To reduce compile times in a template-heavy project, I'm trying to explicitly instantiate many templates in a separate compilation unit. Because these templates depend on enum class members, I'm able to list all possible instantiations. I want all other cpp-files to only see the declaration. While I'm able to do this, I run into problems trying to factorize the explicit instantiations. I will first explain 2 working examples below, in order to explain what exactly my issue is (example 3):
Example 1
/* test.h
Contains the function-template-declaration, not the implementation.
*/
enum class Enum
{
Member1,
Member2,
Member3
};
struct Type
{
template <Enum Value>
int get() const;
};
/* test.cpp
Only the declaration is visible -> needs to link against correct instantiation.
*/
#include "test.h"
int main() {
std::cout << Type{}.get<Enum::Member1>() << '\n';
}
/* test.tpp
.tpp extension indicates that it contains template implementations.
*/
#include "test.h"
template <Enum Value>
int Type::get() const
{
return static_cast<int>(Value); // silly implementation
}
/* instantiate.cpp
Explicitly instantiate for each of the enum members.
*/
#include "test.tpp"
template int Type::get<Enum::Member1>() const;
template int Type::get<Enum::Member2>() const;
template int Type::get<Enum::Member3>() const;
As mentioned before, the above compiles and links without issues. However, in the real application, I have many function-templates and many more enum-members. Therefore, I tried making my life somewhat easier by grouping the members together in a new class, which itself depends on the template parameter and explicitly instantiate this class for each of the enum-values.
Example 2
// instantiate.cpp
#include "test.tpp"
template <Enum Value>
struct Instantiate
{
using Function = int (Type::*)() const;
static constexpr Function f1 = Type::get<Value>;
// many more member-functions
};
template class Instantiate<Enum::Member1>;
template class Instantiate<Enum::Member2>;
template class Instantiate<Enum::Member3>;
This still works (because in order to initialize a pointer to a member, this member has to be instantiated), but when the number of enum-members is large, it will still be messy. Now I can finally get to the issue. I thought I could factorize even further by defining a new class-template that depends on a parameter pack, which then derives from each of the types in the pack like so:
Example 3
// instantiate.cpp
#include "test.tpp"
template <Enum Value>
struct Instantiate { /* same as before */ };
template <Enum ... Pack>
struct InstantiateAll:
Instantiate<Pack> ...
{};
template class InstantiateAll<Enum::Member1, Enum::Member2, Enum::Member3>;
This should work, right? In order to instantiate InstantiateAll<...>, each of the derived classes have to be instantiated. At least, this is what I thought. The above compiles but results in a linker-error. Upon checking the symbol-table of instantiate.o with nm, it's confirmed that nothing at all has been instantiated. Why not?

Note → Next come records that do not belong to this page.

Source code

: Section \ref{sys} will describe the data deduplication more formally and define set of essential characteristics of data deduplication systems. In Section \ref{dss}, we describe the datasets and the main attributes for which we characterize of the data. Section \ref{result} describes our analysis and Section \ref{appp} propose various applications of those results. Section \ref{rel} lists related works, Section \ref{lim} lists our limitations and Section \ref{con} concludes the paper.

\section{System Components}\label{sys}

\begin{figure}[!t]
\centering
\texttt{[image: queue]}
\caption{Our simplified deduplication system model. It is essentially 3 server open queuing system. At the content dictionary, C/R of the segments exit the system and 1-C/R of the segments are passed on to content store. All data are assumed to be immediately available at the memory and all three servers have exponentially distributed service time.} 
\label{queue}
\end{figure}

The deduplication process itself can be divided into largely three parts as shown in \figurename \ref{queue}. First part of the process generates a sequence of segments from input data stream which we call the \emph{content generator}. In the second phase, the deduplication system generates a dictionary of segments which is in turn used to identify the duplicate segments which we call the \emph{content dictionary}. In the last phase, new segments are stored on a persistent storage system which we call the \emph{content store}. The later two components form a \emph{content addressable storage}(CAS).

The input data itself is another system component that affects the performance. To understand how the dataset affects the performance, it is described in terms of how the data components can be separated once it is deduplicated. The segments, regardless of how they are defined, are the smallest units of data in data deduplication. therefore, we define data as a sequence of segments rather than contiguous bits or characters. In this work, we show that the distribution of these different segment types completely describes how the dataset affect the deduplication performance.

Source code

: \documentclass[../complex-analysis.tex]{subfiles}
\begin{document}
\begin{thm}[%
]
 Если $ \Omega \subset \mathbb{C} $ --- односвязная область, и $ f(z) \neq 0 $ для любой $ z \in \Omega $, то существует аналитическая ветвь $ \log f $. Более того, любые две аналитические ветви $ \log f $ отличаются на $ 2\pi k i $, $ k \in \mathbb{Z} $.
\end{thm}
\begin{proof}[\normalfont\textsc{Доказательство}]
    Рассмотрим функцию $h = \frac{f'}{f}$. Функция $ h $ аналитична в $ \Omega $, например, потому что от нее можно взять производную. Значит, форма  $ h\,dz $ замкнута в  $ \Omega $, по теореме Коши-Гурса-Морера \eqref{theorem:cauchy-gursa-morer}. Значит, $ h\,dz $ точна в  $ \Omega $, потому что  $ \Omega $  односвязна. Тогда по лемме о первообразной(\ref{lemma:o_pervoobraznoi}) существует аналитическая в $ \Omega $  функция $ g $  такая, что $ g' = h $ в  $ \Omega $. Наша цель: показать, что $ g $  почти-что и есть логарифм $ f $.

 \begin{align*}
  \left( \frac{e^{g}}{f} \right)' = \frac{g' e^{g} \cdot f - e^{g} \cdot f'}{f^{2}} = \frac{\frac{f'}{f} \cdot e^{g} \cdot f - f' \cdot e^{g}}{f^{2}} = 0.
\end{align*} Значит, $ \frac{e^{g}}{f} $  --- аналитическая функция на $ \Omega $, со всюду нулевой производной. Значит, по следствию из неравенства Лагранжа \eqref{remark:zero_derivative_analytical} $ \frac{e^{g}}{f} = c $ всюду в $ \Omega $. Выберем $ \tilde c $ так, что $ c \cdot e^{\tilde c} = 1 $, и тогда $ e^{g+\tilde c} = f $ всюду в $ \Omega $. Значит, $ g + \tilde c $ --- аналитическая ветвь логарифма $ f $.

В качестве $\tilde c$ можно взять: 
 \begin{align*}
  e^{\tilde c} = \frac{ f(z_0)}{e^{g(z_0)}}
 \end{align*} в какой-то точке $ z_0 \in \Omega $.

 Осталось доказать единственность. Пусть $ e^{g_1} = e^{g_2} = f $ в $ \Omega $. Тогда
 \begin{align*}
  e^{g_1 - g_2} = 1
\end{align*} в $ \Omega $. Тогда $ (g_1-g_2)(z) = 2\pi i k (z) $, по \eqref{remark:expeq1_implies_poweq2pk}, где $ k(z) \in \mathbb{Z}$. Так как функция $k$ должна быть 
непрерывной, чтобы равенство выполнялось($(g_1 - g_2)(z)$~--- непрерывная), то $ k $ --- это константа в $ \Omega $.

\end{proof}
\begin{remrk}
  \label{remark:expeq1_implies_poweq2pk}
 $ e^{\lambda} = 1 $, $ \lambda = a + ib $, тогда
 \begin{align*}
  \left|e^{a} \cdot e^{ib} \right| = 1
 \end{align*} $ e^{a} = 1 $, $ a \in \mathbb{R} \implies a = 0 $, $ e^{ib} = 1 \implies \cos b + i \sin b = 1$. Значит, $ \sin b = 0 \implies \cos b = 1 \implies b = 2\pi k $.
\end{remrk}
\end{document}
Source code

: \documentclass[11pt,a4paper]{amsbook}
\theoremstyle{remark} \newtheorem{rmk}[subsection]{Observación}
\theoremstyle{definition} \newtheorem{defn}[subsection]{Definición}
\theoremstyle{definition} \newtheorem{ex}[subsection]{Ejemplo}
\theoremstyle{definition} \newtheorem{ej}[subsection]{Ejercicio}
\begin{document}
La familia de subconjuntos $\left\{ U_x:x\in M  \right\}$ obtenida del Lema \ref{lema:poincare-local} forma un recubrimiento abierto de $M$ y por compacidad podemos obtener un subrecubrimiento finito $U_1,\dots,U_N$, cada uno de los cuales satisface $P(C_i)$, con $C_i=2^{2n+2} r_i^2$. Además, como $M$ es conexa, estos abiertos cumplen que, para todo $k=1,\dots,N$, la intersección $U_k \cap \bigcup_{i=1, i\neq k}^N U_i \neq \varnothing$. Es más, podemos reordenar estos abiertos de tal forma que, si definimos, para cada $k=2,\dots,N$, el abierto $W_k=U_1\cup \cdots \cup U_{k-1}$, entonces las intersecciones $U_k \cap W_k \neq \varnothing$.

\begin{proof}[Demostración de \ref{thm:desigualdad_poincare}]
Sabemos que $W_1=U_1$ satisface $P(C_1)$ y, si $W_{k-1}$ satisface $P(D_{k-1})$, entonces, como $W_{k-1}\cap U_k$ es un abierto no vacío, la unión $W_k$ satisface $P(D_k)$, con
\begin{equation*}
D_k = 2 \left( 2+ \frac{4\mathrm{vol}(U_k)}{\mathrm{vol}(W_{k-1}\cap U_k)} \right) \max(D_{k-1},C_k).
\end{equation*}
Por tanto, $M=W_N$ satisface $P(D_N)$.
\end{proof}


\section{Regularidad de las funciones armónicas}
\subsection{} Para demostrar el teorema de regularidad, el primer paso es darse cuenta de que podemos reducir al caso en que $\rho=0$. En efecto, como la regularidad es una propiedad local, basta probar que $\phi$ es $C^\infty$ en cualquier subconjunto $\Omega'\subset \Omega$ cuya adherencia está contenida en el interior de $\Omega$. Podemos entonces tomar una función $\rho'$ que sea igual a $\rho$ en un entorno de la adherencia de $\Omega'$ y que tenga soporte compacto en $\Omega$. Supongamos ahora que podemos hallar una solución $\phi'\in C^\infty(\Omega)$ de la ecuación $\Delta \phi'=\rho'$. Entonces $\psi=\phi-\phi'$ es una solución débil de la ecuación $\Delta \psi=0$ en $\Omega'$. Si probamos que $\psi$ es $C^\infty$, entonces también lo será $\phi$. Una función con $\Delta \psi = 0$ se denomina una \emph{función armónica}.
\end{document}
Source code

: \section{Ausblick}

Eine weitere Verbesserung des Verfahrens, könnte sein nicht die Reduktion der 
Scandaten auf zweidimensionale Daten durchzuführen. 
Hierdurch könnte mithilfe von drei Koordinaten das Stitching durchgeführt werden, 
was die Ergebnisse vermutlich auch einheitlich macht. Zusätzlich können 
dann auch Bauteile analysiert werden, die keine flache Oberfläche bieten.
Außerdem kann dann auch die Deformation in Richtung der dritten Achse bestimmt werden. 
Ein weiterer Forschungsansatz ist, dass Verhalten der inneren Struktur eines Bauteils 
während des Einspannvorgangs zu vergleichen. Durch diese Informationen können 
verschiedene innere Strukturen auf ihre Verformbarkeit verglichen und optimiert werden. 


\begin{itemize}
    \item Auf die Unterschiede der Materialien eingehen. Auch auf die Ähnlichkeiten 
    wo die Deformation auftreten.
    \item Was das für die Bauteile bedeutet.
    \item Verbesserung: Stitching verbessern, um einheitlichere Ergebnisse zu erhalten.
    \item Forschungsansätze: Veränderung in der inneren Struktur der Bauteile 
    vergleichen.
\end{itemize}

Of course, I can get by using example 2, but it really got me curious why things break down like this.
(Compiling with GCC 10.2.0)
Edit: same happens on Clang 8.0.1 (although I have to use the address-of-operator explicitly in assigning the function-pointers: Function f1 = &Type::get<Value>;)
Edit: User 2b-t kindly made the examples available through https://www.onlinegdb.com/HyGr7w0fv_ for people to experiment with.
If the compiler sees that code isn't referred to, even for static initialization with side effects, it can eliminate it, and I think that's the case in your example. It can "prove" those class instantiations are not used, and so the side effects are lost.
For a non-standard solution, but one that works on g++ (and presumably clang, but not tested) is to mark your static data members with the "used" attribute:
template <Enum Value>
struct Instantiate
{
using Function = int (Type::*)() const;
static constexpr Function f1 __attribute__((used)) = &Type::get<Value>;
// many more member-functions
};
Update
Reviewing the standard, the wording seems like I got it exactly backwards:
"If an object of static storage duration has initialization or a destructor with side effects, it shall not be eliminated even if it appears to be unused, except that a class object or its copy may be eliminated as specified in ..."
So I've had this in my head for decades, and now I'm uncertain as to what I was thinking. :) But it seems related, given the attribute helps. But now I have to learn what's going on.